Öğretiler, kulaktan kulağa, nesilden nesile aktarılırken ister istemez bazı değişimlere uğrarlar. Yapılan her farklı yorum, merkezden sapan en küçük bir bakış. - bir zenginlik belirtisi olmakla beraber- bu öğretinin/ öğretilerin içerisine; abartının, pembe yalanların ve mitolojik öğelerin girmesine vesile olurlar.
Bu durum zaman geçtikçe öyle bir boyuta evrilir ki günün sonunda gerçeği, efsaneden ayırmak imkansız hale gelir.

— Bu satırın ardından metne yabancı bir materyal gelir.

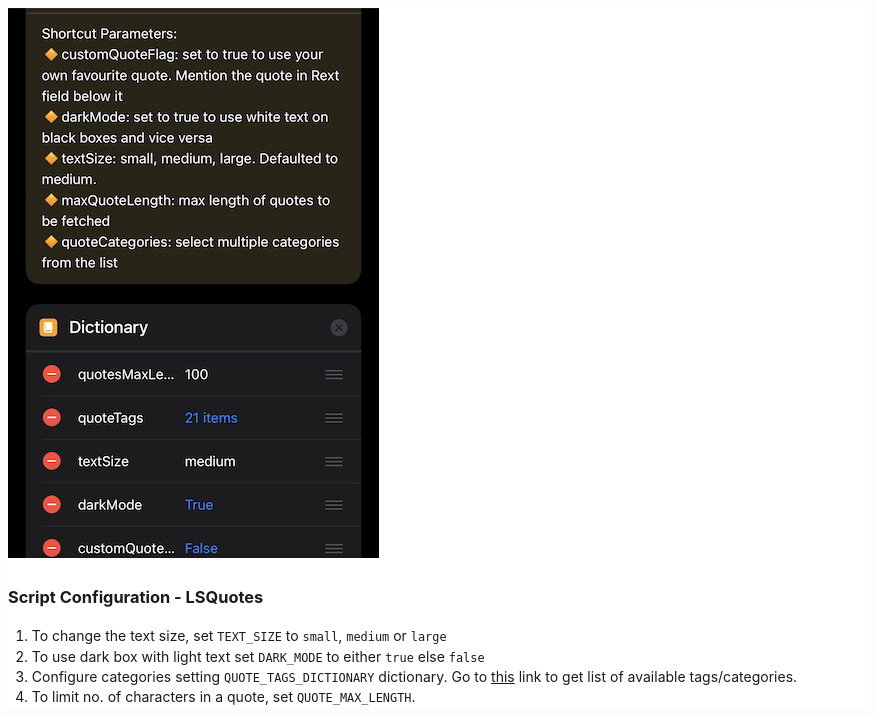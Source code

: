 ![LSMatrix_Shortcut_Config](images/LSQuotes_Shortcut_Config.jpg)

### Script Configuration - LSQuotes

1. To change the text size, set `TEXT_SIZE` to `small`, `medium` or `large`
1. To use dark box with light text set `DARK_MODE` to either `true` else `false`
1. Configure categories setting `QUOTE_TAGS_DICTIONARY` dictionary. Go to [this](https://api.quotable.io/tags) link to get list of available tags/categories.
1. To limit no. of characters in a quote, set `QUOTE_MAX_LENGTH`.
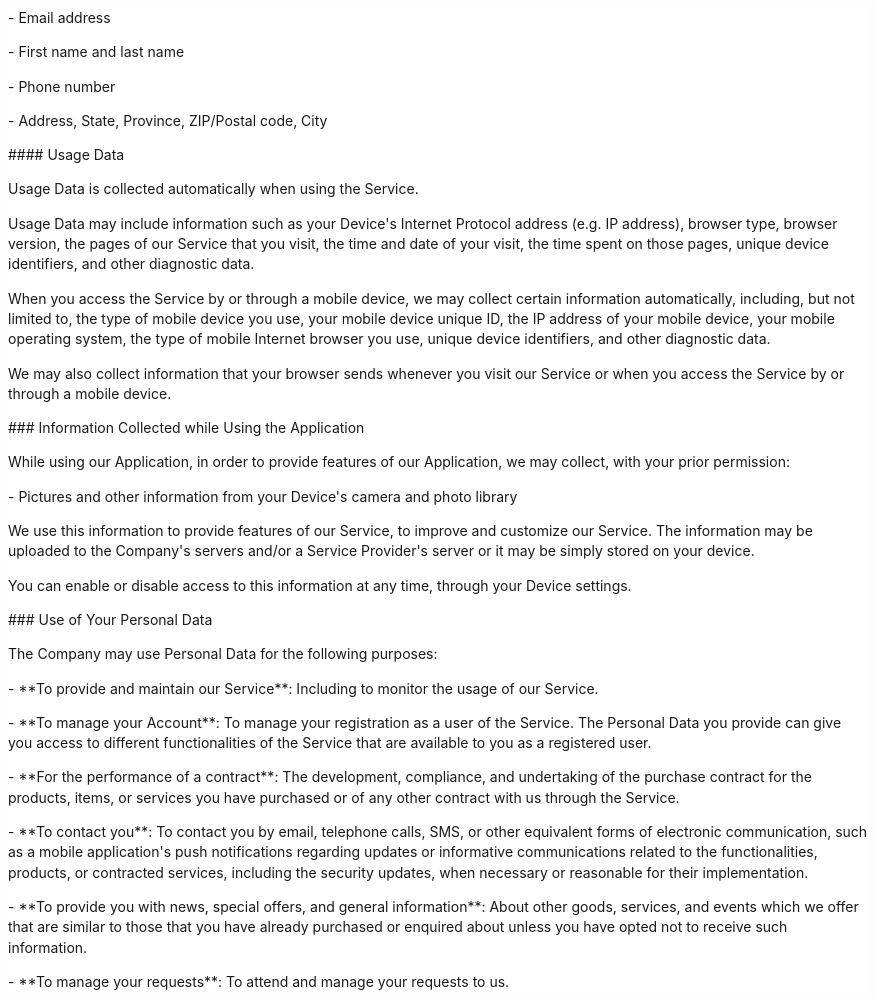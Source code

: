 \- Email address

\- First name and last name

\- Phone number

\- Address, State, Province, ZIP/Postal code, City

\#### Usage Data

Usage Data is collected automatically when using the Service.

Usage Data may include information such as your Device's Internet Protocol address (e.g. IP address), browser type, browser version, the pages of our Service that you visit, the time and date of your visit, the time spent on those pages, unique device identifiers, and other diagnostic data.

When you access the Service by or through a mobile device, we may collect certain information automatically, including, but not limited to, the type of mobile device you use, your mobile device unique ID, the IP address of your mobile device, your mobile operating system, the type of mobile Internet browser you use, unique device identifiers, and other diagnostic data.

We may also collect information that your browser sends whenever you visit our Service or when you access the Service by or through a mobile device.

\### Information Collected while Using the Application

While using our Application, in order to provide features of our Application, we may collect, with your prior permission:

\- Pictures and other information from your Device's camera and photo library

We use this information to provide features of our Service, to improve and customize our Service. The information may be uploaded to the Company's servers and/or a Service Provider's server or it may be simply stored on your device.

You can enable or disable access to this information at any time, through your Device settings.

\### Use of Your Personal Data

The Company may use Personal Data for the following purposes:

\- \*\*To provide and maintain our Service\*\*: Including to monitor the usage of our Service.

\- \*\*To manage your Account\*\*: To manage your registration as a user of the Service. The Personal Data you provide can give you access to different functionalities of the Service that are available to you as a registered user.

\- \*\*For the performance of a contract\*\*: The development, compliance, and undertaking of the purchase contract for the products, items, or services you have purchased or of any other contract with us through the Service.

\- \*\*To contact you\*\*: To contact you by email, telephone calls, SMS, or other equivalent forms of electronic communication, such as a mobile application's push notifications regarding updates or informative communications related to the functionalities, products, or contracted services, including the security updates, when necessary or reasonable for their implementation.

\- \*\*To provide you with news, special offers, and general information\*\*: About other goods, services, and events which we offer that are similar to those that you have already purchased or enquired about unless you have opted not to receive such information.

\- \*\*To manage your requests\*\*: To attend and manage your requests to us.
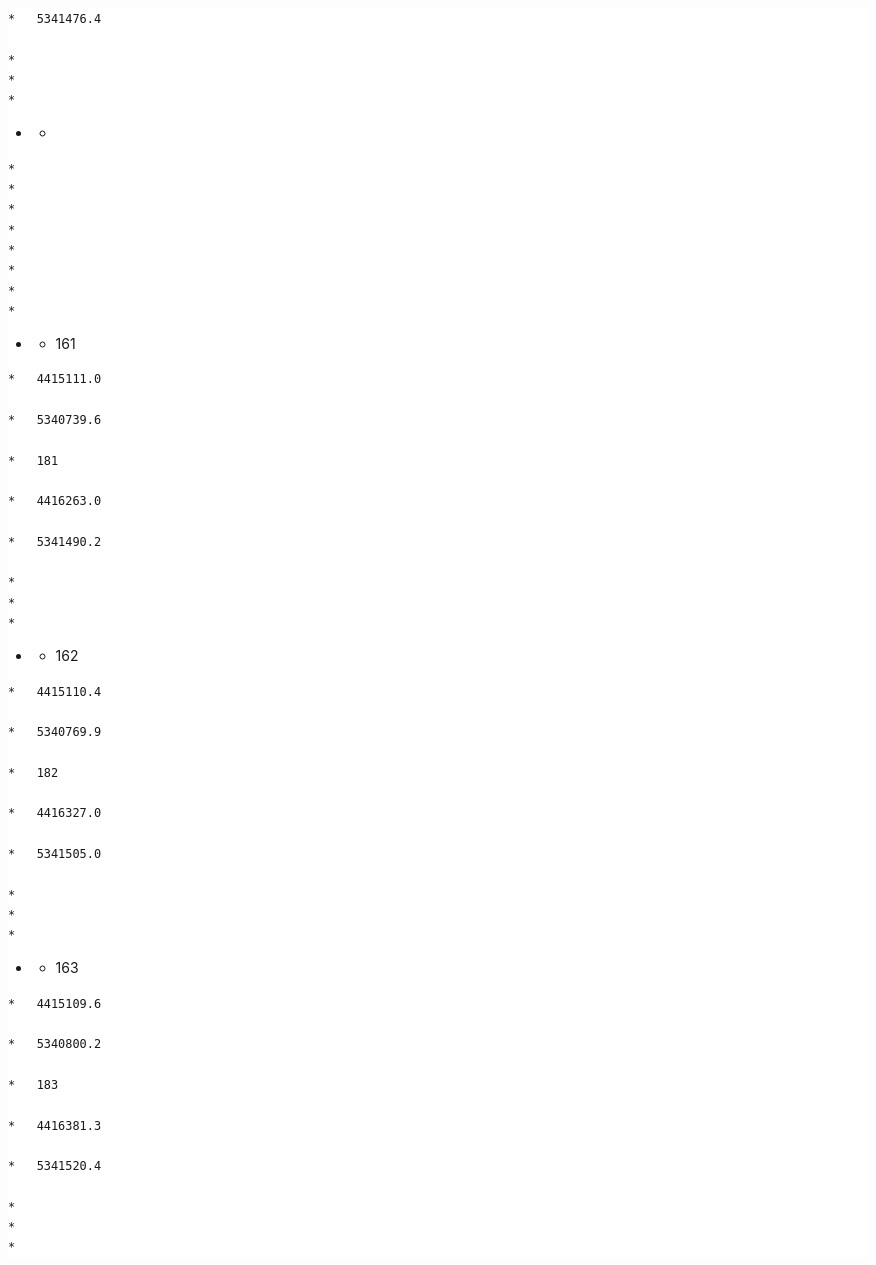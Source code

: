     *   5341476.4

    *
    *
    *

*    *
    *
    *
    *
    *
    *
    *
    *
    *

*    *   161

    *   4415111.0

    *   5340739.6

    *   181

    *   4416263.0

    *   5341490.2

    *
    *
    *

*    *   162

    *   4415110.4

    *   5340769.9

    *   182

    *   4416327.0

    *   5341505.0

    *
    *
    *

*    *   163

    *   4415109.6

    *   5340800.2

    *   183

    *   4416381.3

    *   5341520.4

    *
    *
    *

Hali ile: Bugünün öğretisi, yarının efsanesi/ mitolojisi olmaya dünden razı gibidir.
Paylaşmış olduğum bu kitap: Meditasyon yaparken uyuyakalmasını önlemek amacıyla göz kapaklarını kesen ve göz kapaklarının düştüğü yerde çay yapraklarının bittiğine inanılacak kadar efsaneleşmiş- yaşayıp yaşamadığını "kesin" bilmediğimiz -bir insanın "Zen Öğretisi' ni) içermektedir.
Hem doğu öğretilerini merak eden hem de içsel yolculuğunda kendine bir yaren arayan insanların, kitabı okumasını tavsiye ederim.